## Task description
Transcribe every entry exactly; the images stay out.

## Stored entries
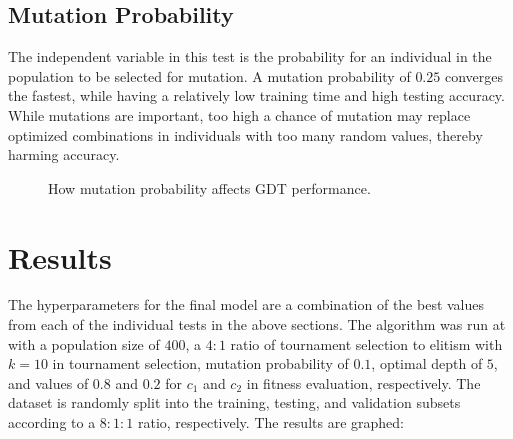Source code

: \documentclass[12pt]{article}
\begin{document}
\subsection{Mutation Probability}

The independent variable in this test is the probability for an individual in the population to be selected for mutation. A mutation probability of $0.25$ converges the fastest, while having a relatively low training time and high testing accuracy. While mutations are important, too high a chance of mutation may replace optimized combinations in individuals with too many random values, thereby harming accuracy.

\begin{figure}[H]
    \centering
    \caption{How mutation probability affects GDT performance.}
\end{figure}

\section{Results}

The hyperparameters for the final model are a combination of the best values from each of the individual tests in the above sections. The algorithm was run at with a population size of $400$, a $4:1$ ratio of tournament selection to elitism with $k=10$ in tournament selection, mutation probability of $0.1$, optimal depth of $5$, and values of $0.8$ and $0.2$ for $c_1$ and $c_2$ in fitness evaluation, respectively. The dataset is randomly split into the training, testing, and validation subsets according to a $8:1:1$ ratio, respectively. The results are graphed:
\end{document}
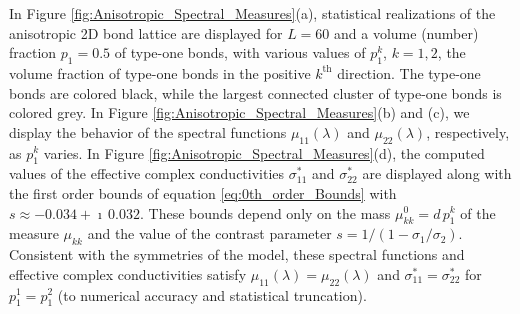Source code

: \documentclass{cmslatex}
\begin{document}
In Figure \ref{fig:Anisotropic_Spectral_Measures}(a), statistical  
realizations of the anisotropic 2D bond lattice are displayed for
$L=60$ and a volume (number) fraction $p_1=0.5$ of type-one bonds,
with various values of $p_1^k$, $k=1,2$, the volume fraction of
type-one bonds in the positive $k^{\text{th}}$ direction. The type-one
bonds are colored black, while the largest connected cluster of
type-one bonds is colored grey. In Figure
\ref{fig:Anisotropic_Spectral_Measures}(b) and (c), we display the
behavior of the spectral functions $\mu_{11}(\lambda)$ and $\mu_{22}(\lambda)$,
respectively, as $p_1^k$ varies. In Figure
\ref{fig:Anisotropic_Spectral_Measures}(d), the computed values of the
effective complex conductivities $\sigma^*_{11}$ and $\sigma^*_{22}$
are displayed along with the first order bounds of equation
\eqref{eq:0th_order_Bounds} with $s\approx-0.034+\imath\,0.032$. These
bounds depend only on the mass $\mu^0_{kk}=d\,p_1^k$ of the measure
$\mu_{kk}$ and the value of the contrast parameter
$s=1/(1-\sigma_1/\sigma_2)$. Consistent with the symmetries of the
model, these spectral functions and effective complex conductivities 
satisfy $\mu_{11}(\lambda)=\mu_{22}(\lambda)$ and
$\sigma^*_{11}=\sigma^*_{22}$ for $p_1^1=p_1^2$ (to numerical accuracy
and statistical truncation). 
\end{document}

## Result below
Source code

: \documentclass[12pt]{article}
\begin{document}
\subsection{Mutation Probability}

The independent variable in this test is the probability for an individual in the population to be selected for mutation. A mutation probability of $0.25$ converges the fastest, while having a relatively low training time and high testing accuracy. While mutations are important, too high a chance of mutation may replace optimized combinations in individuals with too many random values, thereby harming accuracy.

\begin{figure}[H]
    \centering
    \caption{How mutation probability affects GDT performance.}
\end{figure}

\section{Results}

The hyperparameters for the final model are a combination of the best values from each of the individual tests in the above sections. The algorithm was run at with a population size of $400$, a $4:1$ ratio of tournament selection to elitism with $k=10$ in tournament selection, mutation probability of $0.1$, optimal depth of $5$, and values of $0.8$ and $0.2$ for $c_1$ and $c_2$ in fitness evaluation, respectively. The dataset is randomly split into the training, testing, and validation subsets according to a $8:1:1$ ratio, respectively. The results are graphed:
\end{document}
Source code

: \documentclass{cmslatex}
\begin{document}
In Figure \ref{fig:Anisotropic_Spectral_Measures}(a), statistical  
realizations of the anisotropic 2D bond lattice are displayed for
$L=60$ and a volume (number) fraction $p_1=0.5$ of type-one bonds,
with various values of $p_1^k$, $k=1,2$, the volume fraction of
type-one bonds in the positive $k^{\text{th}}$ direction. The type-one
bonds are colored black, while the largest connected cluster of
type-one bonds is colored grey. In Figure
\ref{fig:Anisotropic_Spectral_Measures}(b) and (c), we display the
behavior of the spectral functions $\mu_{11}(\lambda)$ and $\mu_{22}(\lambda)$,
respectively, as $p_1^k$ varies. In Figure
\ref{fig:Anisotropic_Spectral_Measures}(d), the computed values of the
effective complex conductivities $\sigma^*_{11}$ and $\sigma^*_{22}$
are displayed along with the first order bounds of equation
\eqref{eq:0th_order_Bounds} with $s\approx-0.034+\imath\,0.032$. These
bounds depend only on the mass $\mu^0_{kk}=d\,p_1^k$ of the measure
$\mu_{kk}$ and the value of the contrast parameter
$s=1/(1-\sigma_1/\sigma_2)$. Consistent with the symmetries of the
model, these spectral functions and effective complex conductivities 
satisfy $\mu_{11}(\lambda)=\mu_{22}(\lambda)$ and
$\sigma^*_{11}=\sigma^*_{22}$ for $p_1^1=p_1^2$ (to numerical accuracy
and statistical truncation). 
\end{document}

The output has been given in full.